A wintry chill was taking hold Tuesday in the Southwest, where forecasters warned of freezing temperatures in the desert and wind that could kick up freshly fallen snow in mountainous areas.
The chilly predictions follow storms that moved across the West this week and dumped several inches of snow in northern Arizona, while leaving behind more than a foot in Wyoming and Montana.
The Salt Lake City area had its first major winter storm Monday with highway troopers reporting hundreds of accidents and slide-offs as nearly one foot of snow blanketed northern Utah.
Rain soaked parts of California as rigorous weather brought cold temperatures, powerful winds and pounding surf.
In Arizona, temperatures Tuesday and Wednesday in the community of Bellemont, near the mountain city of Flagstaff, likely will be sub-zero with surrounding areas below freezing and dry, said National Weather Service meteorologist David Vonderheide.
"Just plain cold," he said. "People wanting to get out to work that morning, it's just going to be frigid."
Arizona's desert areas, including Phoenix, Tucson and communities in the western part of the state, will experience rare freezing temperatures. Forecasters have issued hard freeze and freeze watches for those areas. They said sensitive plants will die and pets could suffer from frostbite or hypothermia if not brought inside.
The snow remained a big draw for people who live outside Flagstaff. Residents and visitors lobbed snowballs at each other, made snow angels and raced down a popular sledding hill Monday.
Nathan Smallridge brought his two children to Flagstaff from Las Vegas, a yearly tradition initiated by the snowfall.
"It's beautiful because we don't get snow in Las Vegas," he said.
Skiers and snowboarders delighted in the additional snow that fell in the Sierra Nevada on Sunday.
However, the snowfall made for a messy commute in Utah and Arizona. Authorities urged motorists to stay off major highways if possible and said gusty winds could send snow swirling, further complicating travel.
As much as 16 inches of snow was expected by Tuesday in parts of Utah. Many streets in the Salt Lake City-area were littered with cars stuck in the snow, causing backups and gridlock at some stoplights. The Hogle Zoo in Salt Lake City closed and the University of Utah in Salt Lake City cancelled evening classes.

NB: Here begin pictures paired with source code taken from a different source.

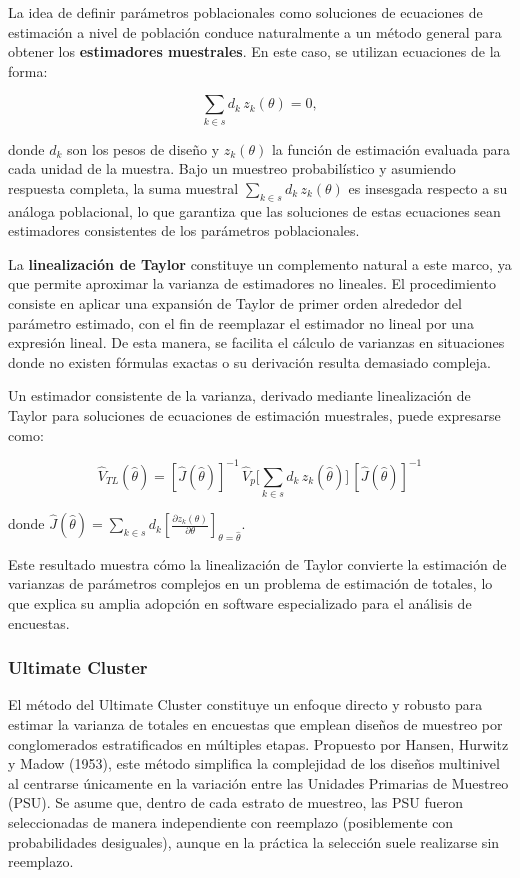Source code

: \documentclass[
  12pt,
]{book}
\begin{document}
La idea de definir parámetros poblacionales como soluciones de ecuaciones de estimación a nivel de población conduce naturalmente a un método general para obtener los \textbf{estimadores muestrales}. En este caso, se utilizan ecuaciones de la forma:

\[
\sum_{k\in s} d_k\, z_k(\theta)=0,
\]

donde \(d_k\) son los pesos de diseño y \(z_k(\theta)\) la función de estimación evaluada para cada unidad de la muestra. Bajo un muestreo probabilístico y asumiendo respuesta completa, la suma muestral \(\sum_{k\in s} d_k\, z_k(\theta)\) es insesgada respecto a su análoga poblacional, lo que garantiza que las soluciones de estas ecuaciones sean estimadores consistentes de los parámetros poblacionales.

La \textbf{linealización de Taylor} constituye un complemento natural a este marco, ya que permite aproximar la varianza de estimadores no lineales. El procedimiento consiste en aplicar una expansión de Taylor de primer orden alrededor del parámetro estimado, con el fin de reemplazar el estimador no lineal por una expresión lineal. De esta manera, se facilita el cálculo de varianzas en situaciones donde no existen fórmulas exactas o su derivación resulta demasiado compleja.

Un estimador consistente de la varianza, derivado mediante linealización de Taylor para soluciones de ecuaciones de estimación muestrales, puede expresarse como:

\[
\hat{V}_{TL}(\hat{\theta}) = [\hat{J}(\hat{\theta})]^{-1} \, \hat{V}_p \Bigg[\sum_{k\in s} d_k\, z_k(\hat{\theta})\Bigg] \, [\hat{J}(\hat{\theta})]^{-1}
\]

donde \(\hat{J}(\hat{\theta}) = \sum_{k\in s} d_k \left[ \frac{\partial z_k(\theta)}{\partial \theta} \right]_{\theta=\hat{\theta}}\).

Este resultado muestra cómo la linealización de Taylor convierte la estimación de varianzas de parámetros complejos en un problema de estimación de totales, lo que explica su amplia adopción en software especializado para el análisis de encuestas.

\subsubsection*{Ultimate Cluster}\label{ultimate-cluster}

El método del Ultimate Cluster constituye un enfoque directo y robusto para estimar la varianza de totales en encuestas que emplean diseños de muestreo por conglomerados estratificados en múltiples etapas. Propuesto por Hansen, Hurwitz y Madow (1953), este método simplifica la complejidad de los diseños multinivel al centrarse únicamente en la variación entre las Unidades Primarias de Muestreo (PSU). Se asume que, dentro de cada estrato de muestreo, las PSU fueron seleccionadas de manera independiente con reemplazo (posiblemente con probabilidades desiguales), aunque en la práctica la selección suele realizarse sin reemplazo.
\end{document}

In Colorado, a storm packing snow and cold temperatures also slowed down drivers, closed schools in the Denver area and delayed flights at Denver International Airport by an average of 1 1/2 hours on Tuesday. Up to 10 inches of snow are expected in parts of northeastern Colorado by Tuesday afternoon.
Some schools in New Mexico were also closing or delaying openings because roads remain icy.
In South Dakota, many schools including those in Rapid City are shut down in anticipation of the approaching storm.